The transition came as smartphones became more common, and more Africans gained access to the internet, spurring new technological breakthroughs in the financial technology and media industries. Music is becoming more accessible to the local market because of these developments.
Platforms are seeing unprecedented streaming potential in an area previously overlooked in the global music business.
Consumption of Music in Africa
Statista data suggests that the African music streaming industry would record a 297 million USD revenue in 2022. Also, by 2026, Africa is projected to add over 55.8 million users.
By the end of 2020, the mobile subscription in the continent had reached almost 495 million users, about 46% of the region’s total population, which is an increase of about 20 million from 2019.
But, the move has not been without its share of challenges, with the cost of the internet still being prohibitive for most. A report from A4AI, Alliance for Affordable Internet, found that African countries pay some of the highest rates worldwide to access the internet based on their income.

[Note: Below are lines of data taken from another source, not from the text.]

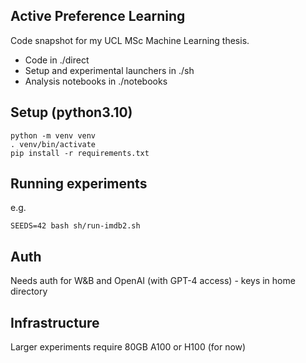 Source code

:Active Preference Learning
--------------------------

Code snapshot for my UCL MSc Machine Learning thesis.

* Code in ./direct
* Setup and experimental launchers in ./sh
* Analysis notebooks in ./notebooks

Setup (python3.10)
-----
  
    python -m venv venv
    . venv/bin/activate
    pip install -r requirements.txt 

Running experiments
----
e.g.

    SEEDS=42 bash sh/run-imdb2.sh


Auth
----
Needs auth for W&B and OpenAI (with GPT-4 access) - keys in home directory

Infrastructure
----
Larger experiments require 80GB A100 or H100 (for now)

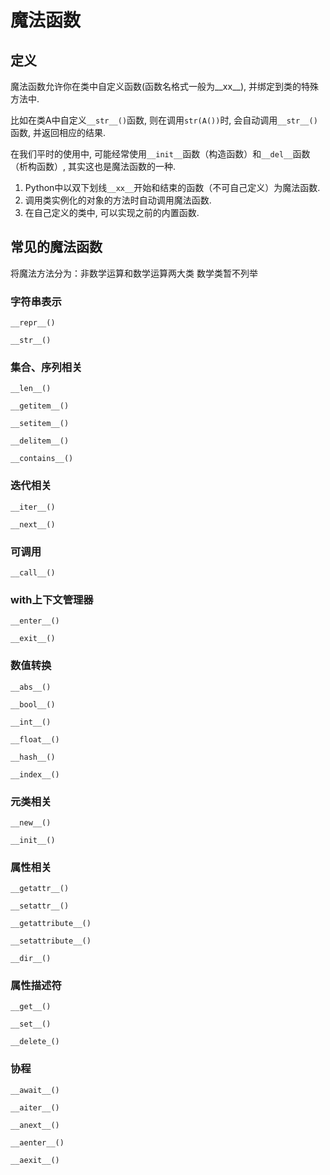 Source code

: # 魔法函数

## 定义
魔法函数允许你在类中自定义函数(函数名格式一般为__xx__), 并绑定到类的特殊方法中.

比如在类A中自定义`__str__()`函数, 则在调用`str(A())`时, 会自动调用`__str__()`函数, 并返回相应的结果.

在我们平时的使用中, 可能经常使用`__init__`函数（构造函数）和`__del__`函数（析构函数）, 其实这也是魔法函数的一种.

1. Python中以双下划线`__xx__`开始和结束的函数（不可自己定义）为魔法函数. 
2. 调用类实例化的对象的方法时自动调用魔法函数. 
3. 在自己定义的类中, 可以实现之前的内置函数. 

## 常见的魔法函数
将魔法方法分为：非数学运算和数学运算两大类 数学类暂不列举

### 字符串表示
`__repr__()`

`__str__()`

### 集合、序列相关
`__len__()`

`__getitem__()`

`__setitem__()`

`__delitem__()`

`__contains__()`

### 迭代相关
`__iter__()`

`__next__()`

### 可调用
`__call__()`

### with上下文管理器
`__enter__()`

`__exit__()`

### 数值转换
`__abs__()`

`__bool__()`

`__int__()`

`__float__()`

`__hash__()`

`__index__()`

### 元类相关
`__new__()`

`__init__()`

### 属性相关
`__getattr__()`

`__setattr__()`

`__getattribute__()`

`__setattribute__()`

`__dir__()`

### 属性描述符
`__get__()`

`__set__()`

`__delete_()`

### 协程
`__await__()`

`__aiter__()`

`__anext__()`

`__aenter__()`

`__aexit__()`




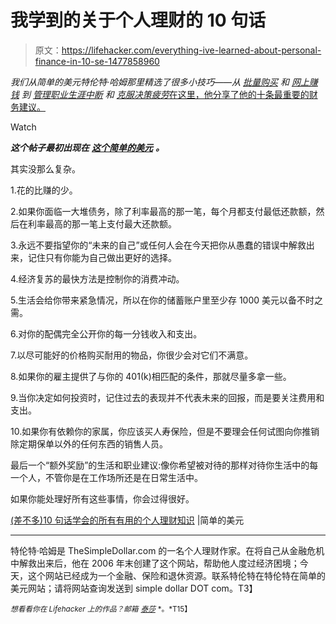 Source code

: # 我学到的关于个人理财的 10 句话

> 原文：<https://lifehacker.com/everything-ive-learned-about-personal-finance-in-10-se-1477858960>

*我们从简单的美元特伦特·哈姆那里精选了很多小技巧——从* [*批量购买*](https://lifehacker.com/the-ultimate-guide-to-buying-in-bulk-1447310078) *和* [*网上赚钱*](https://lifehacker.com/the-reality-of-earning-money-online-1460779442) *到* [*管理职业生涯中断*](http://lifehacker.com/how-to-maintain-your-skills-during-a-career-hiatus-1286037539) *和* [*克服决策疲劳*在这里，他分享了他的十条最重要的财务建议。](http://lifehacker.com/how-to-overcome-decision-fatigue-1462863837)

Watch

***这个帖子最初出现在*** [***这个简单的美元***](http://www.thesimpledollar.com/almost-everything-useful-ive-learned-about-personal-finance-in-ten-sentences/) ***。***

其实没那么复杂。

1.花的比赚的少。

2.如果你面临一大堆债务，除了利率最高的那一笔，每个月都支付最低还款额，然后在利率最高的那一笔上支付最大还款额。

3.永远不要指望你的“未来的自己”或任何人会在今天把你从愚蠢的错误中解救出来，记住只有你能为自己做出更好的选择。

4.经济复苏的最快方法是控制你的消费冲动。

5.生活会给你带来紧急情况，所以在你的储蓄账户里至少存 1000 美元以备不时之需。

6.对你的配偶完全公开你的每一分钱收入和支出。

7.以尽可能好的价格购买耐用的物品，你很少会对它们不满意。

8.如果你的雇主提供了与你的 401(k)相匹配的条件，那就尽量多拿一些。

9.当你决定如何投资时，记住过去的表现并不代表未来的回报，而是要关注费用和支出。

10.如果你有依赖你的家属，你应该买人寿保险，但是不要理会任何试图向你推销除定期保单以外的任何东西的销售人员。

最后一个“额外奖励”的生活和职业建议:像你希望被对待的那样对待你生活中的每一个人，不管你是在工作场所还是在日常生活中。

如果你能处理好所有这些事情，你会过得很好。

[(差不多)10 句话学会的所有有用的个人理财知识](http://www.thesimpledollar.com/almost-everything-useful-ive-learned-about-personal-finance-in-ten-sentences/) |简单的美元

* * *

特伦特·哈姆是 TheSimpleDollar.com 的一名个人理财作家。在将自己从金融危机中解救出来后，他在 2006 年末创建了这个网站，帮助他人度过经济困境；今天，这个网站已经成为一个金融、保险和退休资源。联系特伦特在特伦特在简单的美元网站；请将网站查询发送到 simple dollar DOT com。T3】

<small>*想看看你在 Lifehacker 上的作品？邮箱*</small> [<small>*泰莎*</small>](https://mail.google.com/mail/?view=cm&fs=1&tf=1&to=tessa@lifehacker.com) <small>*。*T15】</small>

The revelation has spurred a battle among streaming companies for the key markets in Africa as they compete to shift their strategies to fit into local dynamics.
Taking on Streaming Giants
Aside from data expenses, musicians worldwide have criticized global streaming giants like Spotify for their poor royalty compensation strategy. This, combined with their failure to chart on global billboards and the desire of many artists and creatives to retain complete control over their music distribution and product bundles, has allowed African music streaming platforms to thrive.
Spotify, a forerunner in music streaming and possibly the best-known streaming platform globally, launched in 40+ African countries in 2018. So far, it has provided Africa’s largely young population an option to stream music on its platform. However, recently, streaming startups established in Africa have started to challenge Spotify’s dominant position in the market.
Boomplay and Mdundo are two platforms that have grown significantly in recent years to become serious competitors.
The Key Strategies of African Music Streaming Startups
Boomplay is Africa’s most popular music streaming service, with 60 million active users. It’s one of a slew of domestic music streaming and multimedia services posing a challenge to the on-demand worldwide streaming business.
It’s plain to see why the Chinese-owned, Africa-focused startup has overcome global streaming giants like Spotify and Apple Music to become the continent’s preferred alternative if you look at their strategy.
In addition, every smartphone produced by Transsion, the makers of Tecno, Infinix, and Itel, Africa’s top-selling phone brands, comes with the Boomplay App preinstalled.
Mdundo, founded in 2013, provides free downloads of millions of tracks, mostly from Africa. It also includes a global music catalog that may be accessed via a freemium or subscription model. Adverts in the form of display banners and audio advertisements placed in its music tracks are its major source of revenue.
Mdundo features a one-of-a-kind, artist-centered financial approach. Artists that join the platform get a 50% split of all ad revenue generated by their songs. According to Quartz Africa, over 80,000 musicians have joined the company, resulting in a massive database of 1.5 million songs.
The Pan-African music streaming service reported a 22 percent increase in its user base in the fourth quarter of 2021, up to 20 million subscribers from 16.3 million the previous year.
While the continent’s current revenue potential is offputting to global corporations, it will produce the preponderance of music subscribers in the coming decade.
Local players establishing closer relationships with the industry, artists, the music community, and the media are likely to seize the majority of the streaming sector from global platforms.